The next stage is fermentation, during which the molasses is mixed with water so it reaches 15% sugar content, the final product is called “Live wash”. The quality of the water used will influence the final quality of the rum.

After fermentation, the live wash is distilled in either a pot or a column still. The choice of the still will have an effect on the final character of the rum. However, regardless of the still, all rums leave it as clear and colorless spirits. Some rums are distilled in both pot and column stills, this gives the rum greater depth and complexity. When a pot still is used, the rum tends to be heavier as the alcohol level is 85%, in this case there is also more room for impurities before bottling. Column distilled rums are lighter, crisper and cleaner with less of the molasses character. Because they leave the still at the much higher alcohol level of 96%. However, before bottling, the alcohol level is watered down to approximately 40%.

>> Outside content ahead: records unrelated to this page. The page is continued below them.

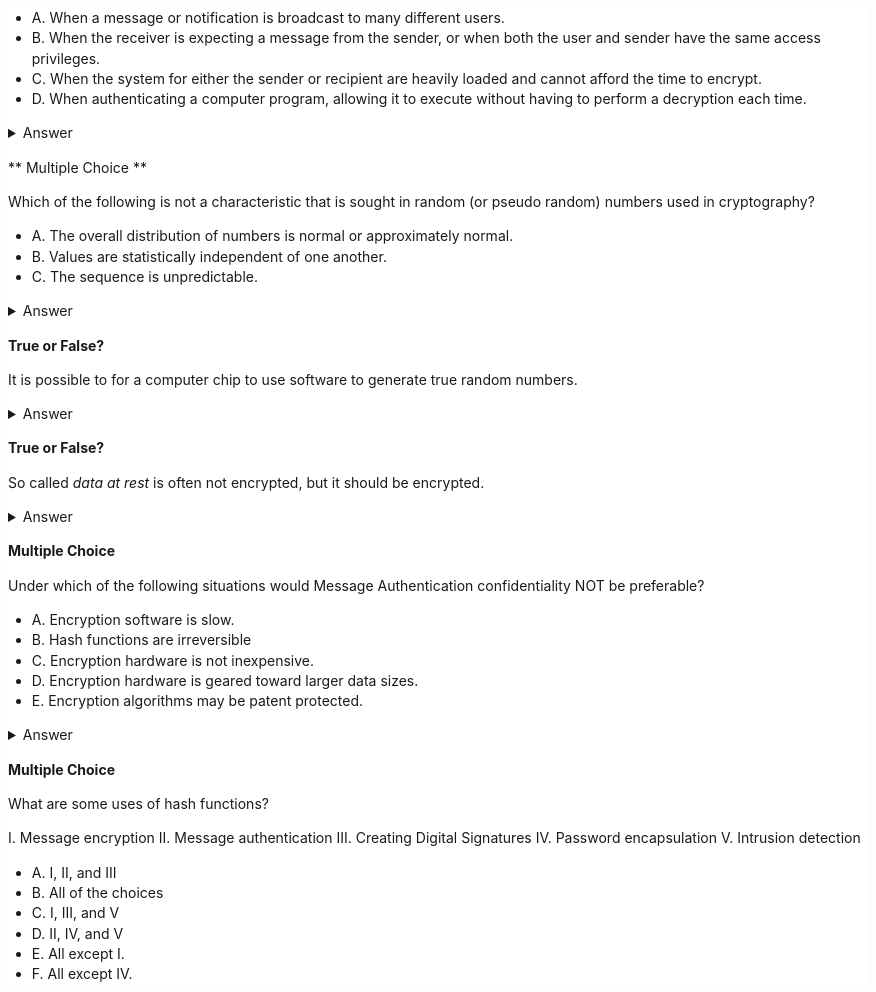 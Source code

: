 - A. When a message or notification is broadcast to many different users.
- B. When the receiver is expecting a message from the sender, or when both the user and sender have the same access privileges.
- C. When the system for either the sender or recipient are heavily loaded and cannot afford the time to encrypt.
- D. When authenticating a computer program, allowing it to execute without having to perform a decryption each time.

<details><summary>Answer</summary></details>

** Multiple Choice ** 

Which of the following is not a characteristic that is sought in random (or pseudo random) numbers used in cryptography?

- A. The overall distribution of numbers is normal or approximately normal.
- B. Values are statistically independent of one another.
- C. The sequence is unpredictable.

<details><summary>Answer</summary></details>

**True or False?**

It is possible to for a computer chip to use software to generate true random numbers.

<details><summary>Answer</summary></details>

**True or False?**

So called _data at rest_ is often not encrypted, but it should be encrypted.

<details><summary>Answer</summary></details>

**Multiple Choice**

Under which of the following situations would Message Authentication confidentiality NOT be preferable?

- A. Encryption software is slow.
- B. Hash functions are irreversible
- C. Encryption hardware is not inexpensive.
- D. Encryption hardware is geared toward larger data sizes.
- E. Encryption algorithms may be patent protected.

<details><summary>Answer</summary></details>

**Multiple Choice**

What are some uses of hash functions?

I. Message encryption
II. Message authentication
III. Creating Digital Signatures
IV. Password encapsulation
V. Intrusion detection

- A. I, II, and III
- B. All of the choices
- C. I, III, and V
- D. II, IV, and V
- E. All except I.
- F. All except IV.
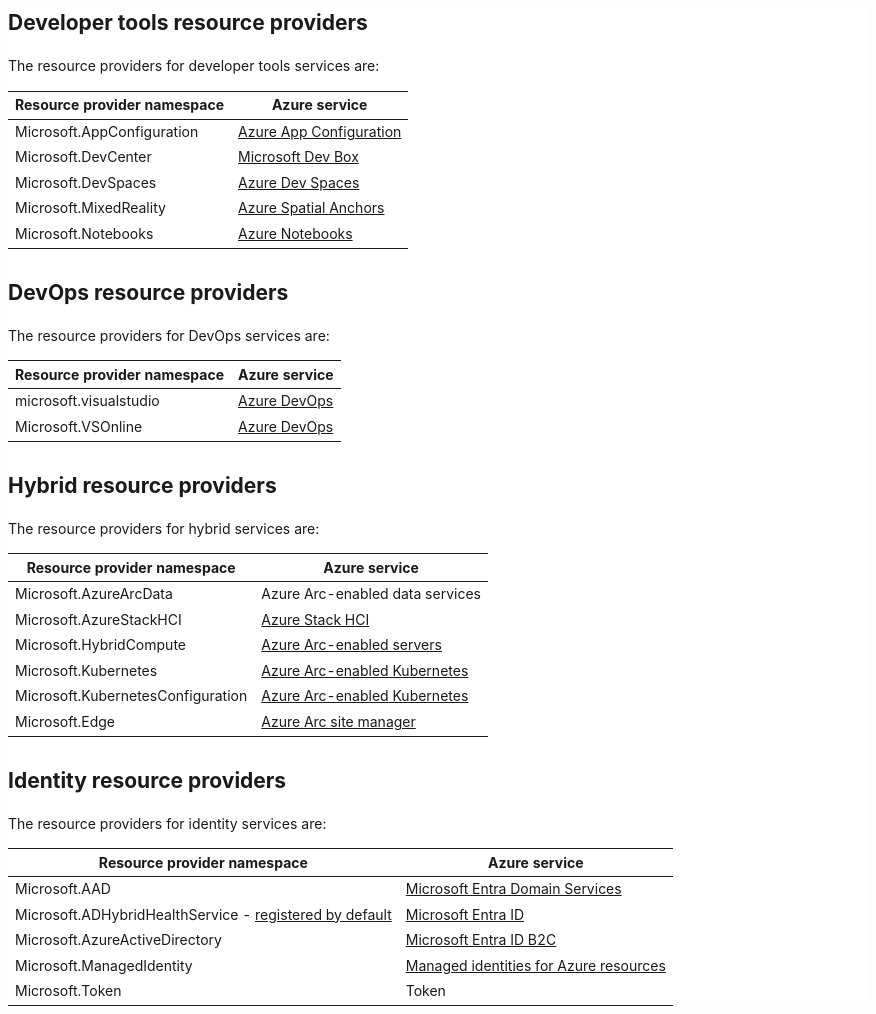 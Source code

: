 ## Developer tools resource providers

The resource providers for developer tools services are:

| Resource provider namespace | Azure service |
| --------------------------- | ------------- |
| Microsoft.AppConfiguration | [Azure App Configuration](../../azure-app-configuration/index.yml) |
| Microsoft.DevCenter | [Microsoft Dev Box](../../dev-box/index.yml) |
| Microsoft.DevSpaces | [Azure Dev Spaces](/previous-versions/azure/dev-spaces/) |
| Microsoft.MixedReality | [Azure Spatial Anchors](../../spatial-anchors/index.yml) |
| Microsoft.Notebooks | [Azure Notebooks](https://notebooks.azure.com/help/introduction) |

## DevOps resource providers

The resource providers for DevOps services are:

| Resource provider namespace | Azure service |
| --------------------------- | ------------- |
| microsoft.visualstudio | [Azure DevOps](/azure/devops/) |
| Microsoft.VSOnline | [Azure DevOps](/azure/devops/) |

## Hybrid resource providers

The resource providers for hybrid services are:

| Resource provider namespace | Azure service |
| --------------------------- | ------------- |
| Microsoft.AzureArcData | Azure Arc-enabled data services |
| Microsoft.AzureStackHCI | [Azure Stack HCI](/azure-stack/hci/overview) |
| Microsoft.HybridCompute | [Azure Arc-enabled servers](../../azure-arc/servers/index.yml) |
| Microsoft.Kubernetes | [Azure Arc-enabled Kubernetes](../../azure-arc/kubernetes/index.yml) |
| Microsoft.KubernetesConfiguration | [Azure Arc-enabled Kubernetes](../../azure-arc/kubernetes/index.yml) |
| Microsoft.Edge | [Azure Arc site manager](../../azure-arc/site-manager/index.yml) |

## Identity resource providers

The resource providers for identity services are:

| Resource provider namespace | Azure service |
| --------------------------- | ------------- |
| Microsoft.AAD | [Microsoft Entra Domain Services](../../active-directory-domain-services/index.yml) |
| Microsoft.ADHybridHealthService - [registered by default](#registration) | [Microsoft Entra ID](../../active-directory/index.yml) |
| Microsoft.AzureActiveDirectory | [Microsoft Entra ID B2C](../../active-directory-b2c/index.yml) |
| Microsoft.ManagedIdentity | [Managed identities for Azure resources](../../active-directory/managed-identities-azure-resources/index.yml) |
| Microsoft.Token | Token |
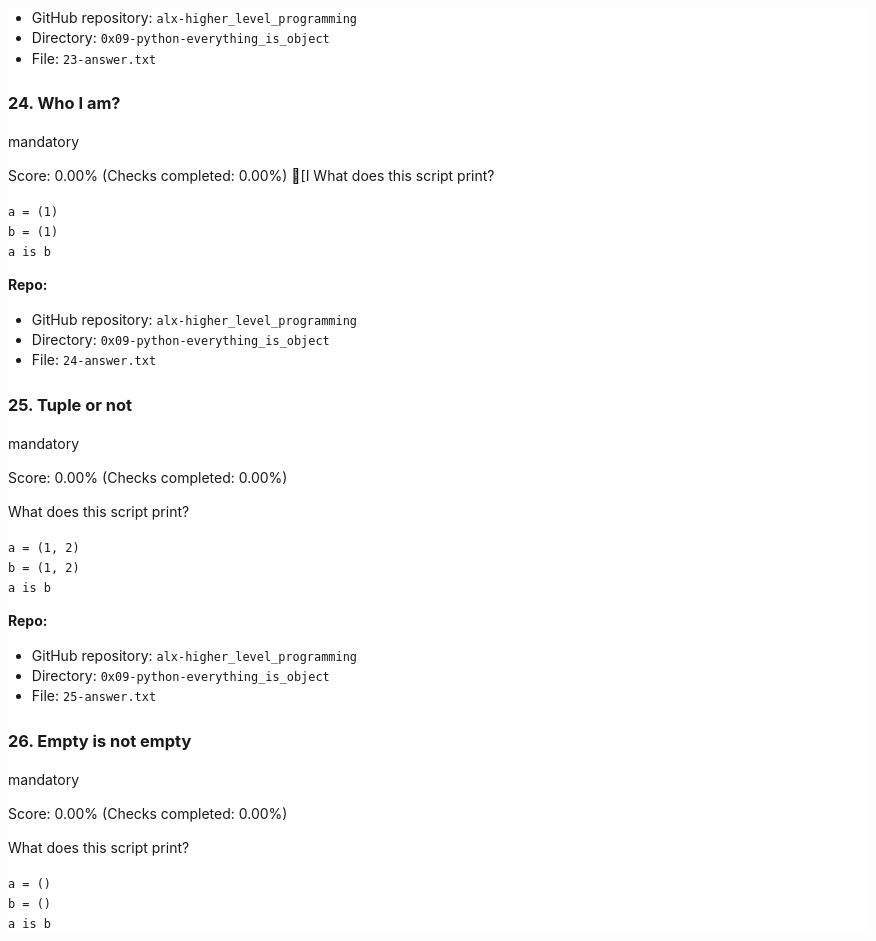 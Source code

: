 -   GitHub repository: `alx-higher_level_programming`
-   Directory: `0x09-python-everything_is_object`
-   File: `23-answer.txt`

### 24\. Who I am?

mandatory

Score: 0.00% (Checks completed: 0.00%)
[I
What does this script print?

```
a = (1)
b = (1)
a is b

```

**Repo:**

-   GitHub repository: `alx-higher_level_programming`
-   Directory: `0x09-python-everything_is_object`
-   File: `24-answer.txt`

### 25\. Tuple or not

mandatory

Score: 0.00% (Checks completed: 0.00%)

What does this script print?

```
a = (1, 2)
b = (1, 2)
a is b

```

**Repo:**

-   GitHub repository: `alx-higher_level_programming`
-   Directory: `0x09-python-everything_is_object`
-   File: `25-answer.txt`

### 26\. Empty is not empty

mandatory

Score: 0.00% (Checks completed: 0.00%)

What does this script print?

```
a = ()
b = ()
a is b

```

Aging is the final part of rum production. Because of the warm weather in the Caribbean, rum ages three times faster than Scotch or Cognac. Seven year old rum is equivalent to twenty one year old Scotch. Ageing gives the rum a smoother more complex quality. Many believe that rum peaks in quality between seventeen and twenty years of ageing. This depends on the style of rum and whether it was made in a pot still or column still.

Currently Rum is produced in Cuba, Jamaica, Haiti, Martinique, Puerto Rico, Trinidad, The Virgin Island, Guatemala, Brazil, Venezuela, The United States, Australia, Tahiti, Philippines and Thailand.